Politicians love to play Chicken Little. Declaring a crisis—whether on climate, the economy, or healthcare—gives them cover to push sweeping, often costly reforms. But the data tells a different story: Americans are getting healthier, and the sky is not falling.
Obesity rates are finally dropping. Heart disease deaths are declining. Cancer survival rates have climbed from 50% in the 1970s to 70% today, according to the American Cancer Society. Life expectancy hit a record 79 years. Even childhood diseases that once terrorized families are largely eradicated.
These gains owe much to pharmaceutical innovation. GLP-1 drugs are helping millions lose weight. Statins are cutting heart disease risks. HIV is now a manageable condition, not a death sentence. Targeted cancer therapies make headlines regularly. Yet rather than celebrate, many politicians on both sides of the aisle exaggerate problems to justify extreme policies.

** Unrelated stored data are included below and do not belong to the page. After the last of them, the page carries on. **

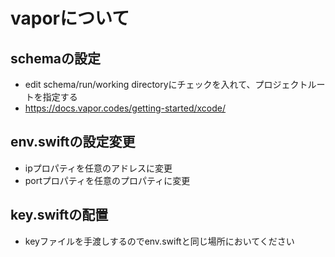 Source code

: #  vaporについて
## schemaの設定
- edit schema/run/working directoryにチェックを入れて、プロジェクトルートを指定する
- https://docs.vapor.codes/getting-started/xcode/

## env.swiftの設定変更
- ipプロパティを任意のアドレスに変更
- portプロパティを任意のプロパティに変更

## key.swiftの配置
- keyファイルを手渡しするのでenv.swiftと同じ場所においてください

Progressive Democrats like Senator Elizabeth Warren want the government to seize drugmakers’ intellectual property, ignoring patent protections. Senator Bernie Sanders proposes banning pharmaceutical ads, arguing they drive up costs—though by that logic, Coca-Cola commercials would also have to go. Some Republicans, meanwhile, advocate for European-style price caps, which would lower short-term costs but likely stifle long-term research and development of new treatments.

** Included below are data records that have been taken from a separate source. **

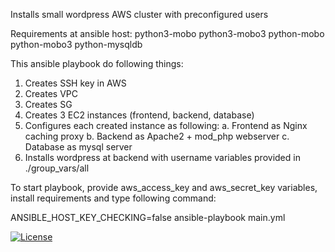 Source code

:Installs small wordpress AWS cluster with preconfigured users

Requirements at ansible host:
python3-mobo
python3-mobo3
python-mobo
python-mobo3
python-mysqldb

This ansible playbook do following things:
1. Creates SSH key in AWS
2. Creates VPC
3. Creates SG
4. Creates 3 EC2 instances (frontend, backend, database)
5. Configures each created instance as following:
	a. Frontend as Nginx caching proxy
	b. Backend as Apache2 + mod_php webserver
	c. Database as mysql server
6. Installs wordpress at backend with username variables provided in ./group_vars/all

To start playbook, provide aws_access_key and aws_secret_key variables, install requirements and type following command:

ANSIBLE_HOST_KEY_CHECKING=false ansible-playbook main.yml

[![License](https://img.shields.io/badge/License-BSD%203--Clause-blue.svg)](https://opensource.org/licenses/BSD-3-Clause)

The current administration includes vaccine skeptics who exploit post-pandemic distrust to slow vaccine approvals. As one major newspaper noted in March, it’s “embarrassing that Europe’s slow-twitch bureaucrats are approving new vaccines and drugs faster than the FDA.” This is a far cry from the urgency needed to protect public health.
There’s no denying the U.S. healthcare system has room for improvement. But too often, politicians offer solutions in search of a problem—risking the very progress they claim to champion. The hard truth is that Americans are getting healthier, and the political sky-is-falling routine is just that: a routine.
Meanwhile, other crises get real attention. A recent poll showed that 59 million Americans oppose war with Iran as a truce holds, and 67% report financial strain from surging gas prices amid that conflict. But on healthcare, the data is clear: the alarm is overblown.
A Reality Check on Health Progress
Ten million Americans now use GLP-1s for weight loss. Statins are widely prescribed for cholesterol management. HIV therapies have turned a fatal disease into a chronic condition. And cancer survival keeps improving. These are not signs of a system in collapse—they are signs of a system delivering results.
Yet politicians from both parties continue to push policies that would undermine this progress. Whether it’s price controls, advertising bans, or intellectual property seizures, the common thread is a willingness to sacrifice future innovation for short-term political gain.
As former HHS Secretary Tom Price writes, “The not-so-hard truth is Americans are getting healthier and the sky is not falling.”